One patent application details advertising software that uses applications and data on a computer to provide context for and trigger advertising.

J. Nicholas Hoover, Senior Editor, InformationWeek Government

July 16, 2007

2 Min Read

In two patent applications filed this month, Microsoft may be foreshadowing future Windows features, including updates to the taskbar and ad-supported versions.

The first patent application, filed on July 5, details advertising software that uses applications and data on a computer, rather than the Web, to provide context for and trigger advertising. "Web-based advertising is limited to targeting based on a user's interaction with a webpage or search application in communication with a portal or search engine," the patent application notes.

Overall, the software is like adware that figures out what ads to display based on files on the hard drive and what's being displayed on the screen at a given moment. The advertising software, which could be part of the operating system, a standalone app, or an application feature, would use information gleaned from documents, music, computer status messages, and e-mails as context for ads.
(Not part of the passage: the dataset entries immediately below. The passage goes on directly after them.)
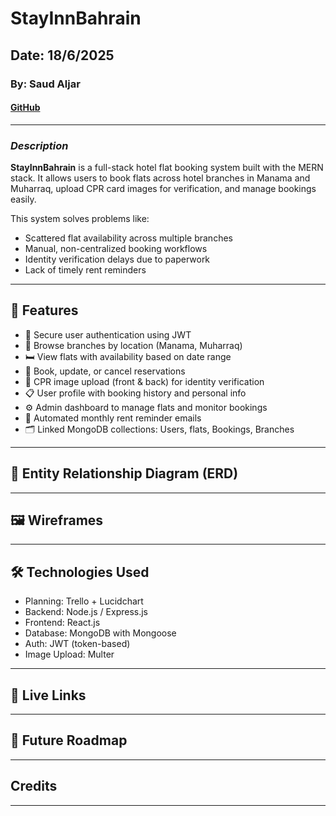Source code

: # StayInnBahrain

## Date: 18/6/2025

### By: Saud Aljar

#### [GitHub](https://github.com/SAljar99)

---

### **_Description_**

**StayInnBahrain** is a full-stack hotel flat booking system built with the MERN stack. It allows users to book flats across hotel branches in Manama and Muharraq, upload CPR card images for verification, and manage bookings easily.

This system solves problems like:

- Scattered flat availability across multiple branches
- Manual, non-centralized booking workflows
- Identity verification delays due to paperwork
- Lack of timely rent reminders

---

## 🚀 Features

- 🔐 Secure user authentication using JWT
- 🏨 Browse branches by location (Manama, Muharraq)
- 🛏️ View flats with availability based on date range
- 🧾 Book, update, or cancel reservations
- 🪪 CPR image upload (front & back) for identity verification
- 📋 User profile with booking history and personal info
- ⚙️ Admin dashboard to manage flats and monitor bookings
- 📧 Automated monthly rent reminder emails
- 🗂️ Linked MongoDB collections: Users, flats, Bookings, Branches

---

## 🧩 Entity Relationship Diagram (ERD)



---

## 🖼️ Wireframes



---

## 🛠️ Technologies Used

- Planning: Trello + Lucidchart 
- Backend: Node.js / Express.js
- Frontend: React.js
- Database: MongoDB with Mongoose
- Auth: JWT (token-based)
- Image Upload: Multer  

---

## 🔗 Live Links



---

## 🧭 Future Roadmap



---

##  Credits



---
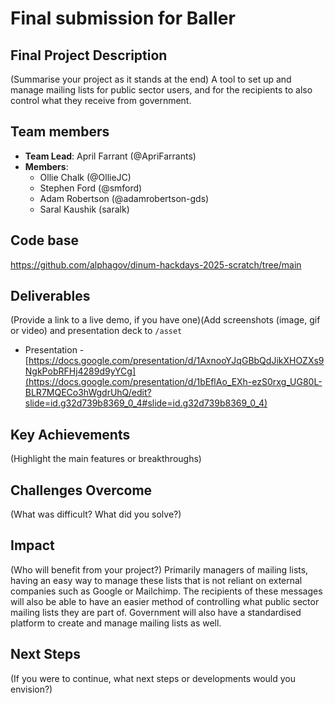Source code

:# Final submission for Baller
## Final Project Description
(Summarise your project as it stands at the end)
A tool to set up and manage mailing lists for public sector users, and for the recipients to also control what they receive from government.
## Team members
* **Team Lead**: April Farrant (@ApriFarrants)
* **Members**:
  * Ollie Chalk (@OllieJC)
  * Stephen Ford (@smford)
  * Adam Robertson (@adamrobertson-gds)
  * Saral Kaushik (saralk)
## Code base
https://github.com/alphagov/dinum-hackdays-2025-scratch/tree/main
## Deliverables
(Provide a link to a live demo, if you have one)(Add screenshots (image, gif or video) and presentation deck to `/asset`
* Presentation - [https://docs.google.com/presentation/d/1AxnooYJqGBbQdJikXHOZXs9NgkPobRFHj4289d9yYCg](https://docs.google.com/presentation/d/1bEflAo_EXh-ezS0rxg_UG80L-BLR7MQECo3hWgdrUhQ/edit?slide=id.g32d739b8369_0_4#slide=id.g32d739b8369_0_4)
## Key Achievements
(Highlight the main features or breakthroughs)
## Challenges Overcome
(What was difficult? What did you solve?)
## Impact
(Who will benefit from your project?)
Primarily managers of mailing lists, having an easy way to manage these lists that is not reliant on external companies such as Google or Mailchimp. The recipients of these messages will also be able to have an easier method of controlling what public sector mailing lists they are part of. Government will also have a standardised platform to create and manage mailing lists as well.
## Next Steps
(If you were to continue, what next steps or developments would you envision?)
However, the software could conceivably gather information on every file on a user's hard drive and send it to advertisers, and the application does little to assuage security and privacy concerns.

The second application, for "a method for managing windows in a display," was filed July 13 on behalf of a team comprised mostly by members of a Microsoft Research group that focuses on user interface, and could be an update to a project known as GroupBar that can put taskbar icons into different groups and take image snapshots of those applications at certain points in time.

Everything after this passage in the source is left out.